My favorite thing is how the peanut sauce clings to each noodle with just the right rich flavor and how the cabbage gives freshness to every bite. Now my daughter loves to toss in her own toppings and she claims it as her top pick for lunchbox leftovers
Storage Tips
Keep leftovers in a covered container in the fridge for up to three days. If the noodles soak up all the sauce overnight simply toss them with a splash of water or lime juice before serving. This dish is great cold and holds up better than most noodle salads thanks to cabbage’s sturdy crunch
Ingredient Substitutions
If you need nut free swap in sesame or sunflower seed butter for the sauce. Rice noodles work if you need to avoid gluten—just avoid overcooking. No cabbage No problem Try shredded lettuce or thinly sliced sugar snap peas instead
Serving Suggestions
Bring out a big platter at a party with small bowls of extra toppings like chopped peanuts sliced scallions and cilantro. I like to pile the noodles into lettuce cups for a fun twist or serve with grilled tofu on the side
Seasonal Adaptations
Add thinly sliced bell pepper or cucumber in summer for more crunch Use purple cabbage for a vibrant winter color lift Swap in sautéed mushrooms for heartiness during cooler months

This recipe is reliable for gatherings and easy meal prep alike. You’ll find yourself coming back to it whenever you crave something both nourishing and bold in flavor.
Recipe FAQs
- → What type of noodles work best for this dish?
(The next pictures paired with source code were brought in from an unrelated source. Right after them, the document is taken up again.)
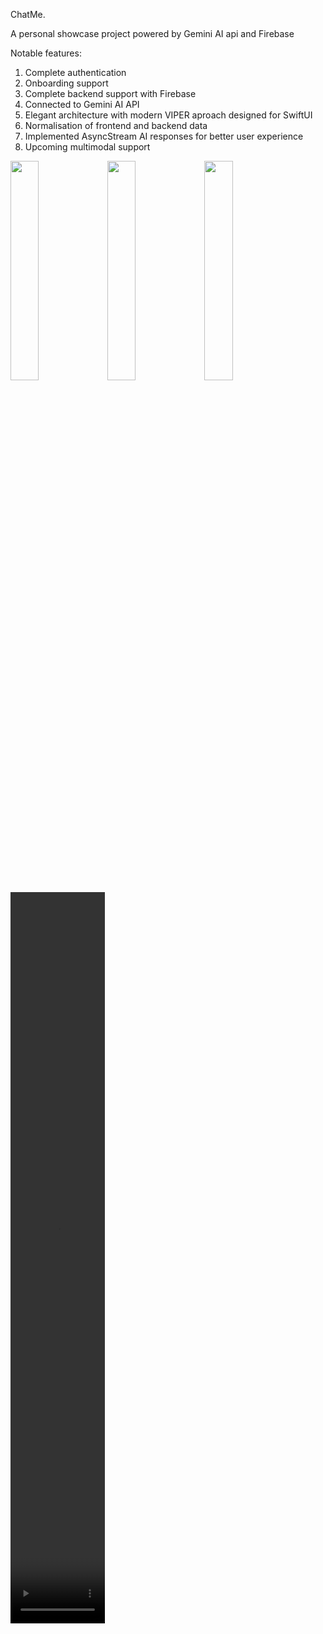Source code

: ChatMe.

A personal showcase project powered by Gemini AI api and Firebase

Notable features: 
1. Complete authentication
2. Onboarding support
3. Complete backend support with Firebase
4. Connected to Gemini AI API
5. Elegant architecture with modern VIPER aproach designed for SwiftUI
6. Normalisation of frontend and backend data
7. Implemented AsyncStream AI responses for better user experience
8. Upcoming multimodal support


<img src="https://github.com/user-attachments/assets/ba008cfe-d0ab-4d53-97b8-27a7524eb51c" width="30%" height="30%">
<img src="https://github.com/user-attachments/assets/916bb788-c2d8-4b2a-8284-2eb6f68090ee" width="30%" height="30%">
<img src="https://github.com/user-attachments/assets/ebe9046a-14b6-4904-b00e-a2d6562e0e04" width="30%" height="30%">
<!-- <img src="https://github.com/user-attachments/assets/4799ea34-4780-43ab-8f03-c5dcf54caca5" width="30%" height="30%"> -->
<!-- <video src="https://github.com/user-attachments/assets/99bc6588-f26d-44de-8735-d7d8a568c62c" width="30%" height="30%"> -->
<video src="https://github.com/user-attachments/assets/ebdccec2-d03e-4546-abfe-d7b2404cbf9d" width="30%" height="30%">


https://github.com/user-attachments/assets/ebdccec2-d03e-4546-abfe-d7b2404cbf9d

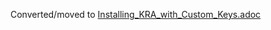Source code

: Converted/moved to [Installing_KRA_with_Custom_Keys.adoc](../kra/Installing_KRA_with_Custom_Keys.adoc)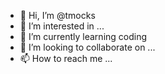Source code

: - 👋 Hi, I’m @tmocks
- 👀 I’m interested in ...
- 🌱 I’m currently learning coding
- 💞️ I’m looking to collaborate on ...
- 📫 How to reach me ...

<!---
tmocks/tmocks is a ✨ special ✨ repository because its `README.md` (this file) appears on your GitHub profile.
You can click the Preview link to take a look at your changes.
--->
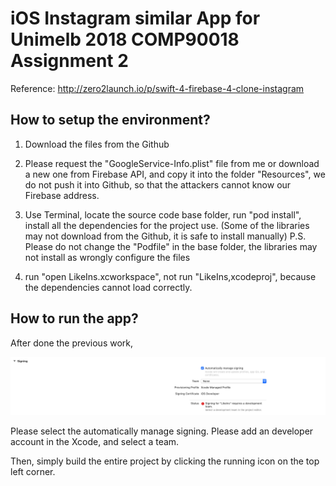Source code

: #  iOS Instagram similar App for Unimelb 2018 COMP90018 Assignment 2

Reference: http://zero2launch.io/p/swift-4-firebase-4-clone-instagram

## How to setup the environment?

1. Download the files from the Github
2. Please request the "GoogleService-Info.plist" file from me or download a new one from Firebase API, and copy it into the folder "Resources", we do not push it into Github, so that the attackers cannot know our Firebase address.
3. Use Terminal, locate the source code base folder, run "pod install", install all the dependencies for the project use. (Some of the libraries may not download from the Github, it is safe to install manually)
        P.S. Please do not change the "Podfile" in the base folder, the libraries may not install as wrongly configure the files

4. run "open LikeIns.xcworkspace", not run "LikeIns,xcodeproj", because the dependencies cannot load correctly.

## How to run the app?

After done the previous work, 

![alt text](https://github.com/royli1118/LikeIns/blob/master/SignInformation.png)

Please select the automatically manage signing.
Please add an developer account in the Xcode, and select a team.

Then, simply build the entire project by clicking the running icon on the top left corner.
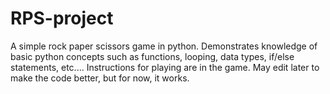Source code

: # RPS-project
A simple rock paper scissors game in python. Demonstrates knowledge of basic python concepts such as functions, looping, data types, if/else statements, etc.... 
Instructions for playing are in the game. May edit later to make the code better, but for now, it works.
Spaghetti, ramen, or your favorite long noodles all work well, providing an ideal base for the creamy sauce and crisp vegetables.
- → Can I make this nut-free?
Yes, substitute sesame or almond butter for the peanut sauce to accommodate nut allergies, and skip chopped peanuts for garnish.
- → Is this dish served hot or cold?
It can be enjoyed warm right after mixing, or chilled for a refreshing, lighter option—both ways are delicious.
- → What vegetables can be added?
Try adding sliced bell peppers, snap peas, or cucumbers for extra crunch and color alongside the cabbage and carrots.
- → How can I add protein?
Add baked tofu, edamame, or tempeh for a vegetarian protein boost, or shredded chicken for a non-vegetarian twist.